Since this geo-political earthquake, many Europeans have asked why did Brexit come about? I would cite the following factors:

  1. The referendum was a tremendous opportunity for discontented members of the public to express their unhappiness. This sentiment was especially potent in peripheral and disadvantaged communities which had been the most impacted by the Conservative Government’s brutal austerity programme.
  2. During nearly 45 years of EU membership, successive Conservative and Labour Governments made no substantial effort to articulate the benefits of EU membership, or the complex nature of sharing sovereignty and its advantages, until it was too late.
  3. Many of Britain’s newspapers are often sensationalist and highly partisan, such as The Sun, The Daily Mail and The Daily Telegraph.
  4. The Leave campaign – decked out in revolutionary red and the catchy slogan “Take Back Control” – appealed to the emotions of those in forgotten towns and villages by aggressively playing on a national identity and making vague promises, most infamously wrongfully promising to use the UK’s EU budget contributions for the national health care system.
  5. On the contrary, the Remain campaign proved to be lacklustre and complacent, and it became known as ‘‘Project Fear’’ as it had emphasised the economic risks of Brexit in a desperate bid to counter the increasing support in the polls for Brexit.
  6. The major events and trends of the mid-2010s, such as the Eurozone crisis, the migrant crisis and the Paris terrorist attacks, created a sense of EU failure and benefited the Leave campaign.
  7. The UK, especially England, does have a palpable superiority complex – with many viewing the British Empire and the Second World War with nostalgic eyes. The Leave campaign successfully exploited nationalism and a fear of losing a national identity, and it used fear and hostility towards immigration and globalisation to win the referendum.

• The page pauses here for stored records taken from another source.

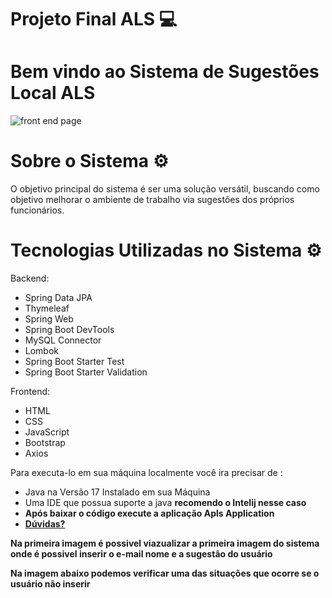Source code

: # Projeto Final ALS 💻

<h1> Bem vindo ao Sistema de Sugestões Local ALS </h1>




![front end page](https://github.com/lion-hearth/ProjetoFinal-V1-Front-End-BackEnd/assets/78951995/fee4ce4b-ea4c-4f07-b80c-322bdce47117)

# Sobre o Sistema ⚙️

O objetivo principal do sistema é ser uma solução versátil, buscando como objetivo melhorar o ambiente de trabalho via sugestões dos próprios funcionários. 

# Tecnologias Utilizadas no Sistema ⚙️

Backend:

- Spring Data JPA
- Thymeleaf
- Spring Web
- Spring Boot DevTools
- MySQL Connector
- Lombok
- Spring Boot Starter Test
- Spring Boot Starter Validation

Frontend:

- HTML
- CSS
- JavaScript
- Bootstrap
- Axios

<p> Para executa-lo em sua máquina localmente você ira precisar de : </p>

<ul>
  <li>Java na Versão 17 Instalado em sua Máquina </li>
  <li> Uma IDE que possua suporte a java <strong>recomendo o Intelij nesse caso </li>
  <li> Após baixar o código execute a aplicação  Apls Application  </li>
  <li><a href="https://www.linkedin.com/in/richardmelodev/" target="_blank">Dúvidas?</a></li>
</ul>


<p> Na primeira imagem é possivel viazualizar a primeira imagem do sistema onde é possivel inserir o e-mail nome e a sugestão do usuário </p>

<p> Na imagem abaixo podemos verificar uma das situações que ocorre se o usuário não inserir </p>

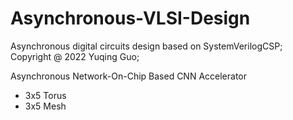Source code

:# Asynchronous-VLSI-Design
Asynchronous digital circuits design based on SystemVerilogCSP;
Copyright @ 2022 Yuqing Guo;

Asynchronous Network-On-Chip Based CNN Accelerator
- 3x5 Torus
- 3x5 Mesh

The subsequent withdrawal process has exposed the falsehoods of Brexit campaigners – namely that Brexit would be a straightforward process and that the UK could reinvent itself as a leading world power. While we now have the unprecedented scenario of a wealthy country discussing the possibility of food and medicine shortages.

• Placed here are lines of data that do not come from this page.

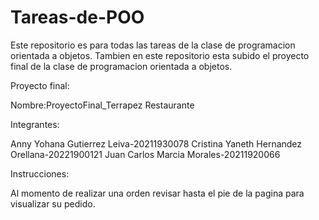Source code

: # Tareas-de-POO
Este repositorio es para todas las tareas de la clase de programacion orientada a objetos.
Tambien en este repositorio esta subido el proyecto final de la clase de programacion orientada a objetos.

Proyecto final:

Nombre:ProyectoFinal_Terrapez Restaurante

Integrantes:

Anny Yohana Gutierrez Leiva-20211930078
Cristina Yaneth Hernandez Orellana-20221900121
Juan Carlos Marcia Morales-20211920066

Instrucciones:

Al momento de realizar una orden revisar hasta el pie de la pagina para visualizar su pedido.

However, there is some room for optimism. For example, the UK now has the largest and most active pro-EU movement in the whole of Europe. Above all, I have confidence in the youth of Britain, who are by and large a pretty tolerant bunch, and most of whom do not share the Euroscepticism felt amongst their elders. They are a mobile generation who spend long weekends in Nice or Dubrovnik, enjoy Scandinavian Netflix series, consume products such as Feta, Chorizo and Bordeaux, watch Bundesliga or Serie A football matches, and often have Eastern European friends and neighbours. Britain’s future with Europe rests with them.

The UK is, always has been, and always will be a European country. Take the rich English language – it was born amongst the Germanic dialects of northern Germany and southern Denmark, but as a result of the Norman invasion in 1066, almost 60 percent of its vocabulary comes directly from either French or Latin. A global language, certainly, yet one which remains fundamentally European.

Many of the UK’s greatest figures, regardless of their era, did not live in isolation to Europe. Shakespeare set some of his greatest plays in locations such as Verona, Athens, and Denmark. The philosophers, Thomas Hobbes, David Hume, and Adam Smith, taught in French universities. Thomas Paine was even elected as an MP during the French Revolution despite not being able to speak French! The seminal 20th century writer, George Orwell, risked his life to fight fascism in Spain. The political colossus, Winston Churchill, spent five long, cigar and cognac-fuelled years, with the sole objective of liberating Europe. Let’s not forget that Liverpool’s iconic sons – Paul, John, Ringo and George, otherwise known as the Beatles, began their epic career in the nightclubs of Hamburg.

So for now, we British shall not be bidding ‘‘adieu’’ to Europe but rather ‘‘à bientôt’’ or ‘‘à tout à l’heure.’’ One can find inspiration in the still poignant words of Vera Lynn’s 1939, We’ll Meet Again.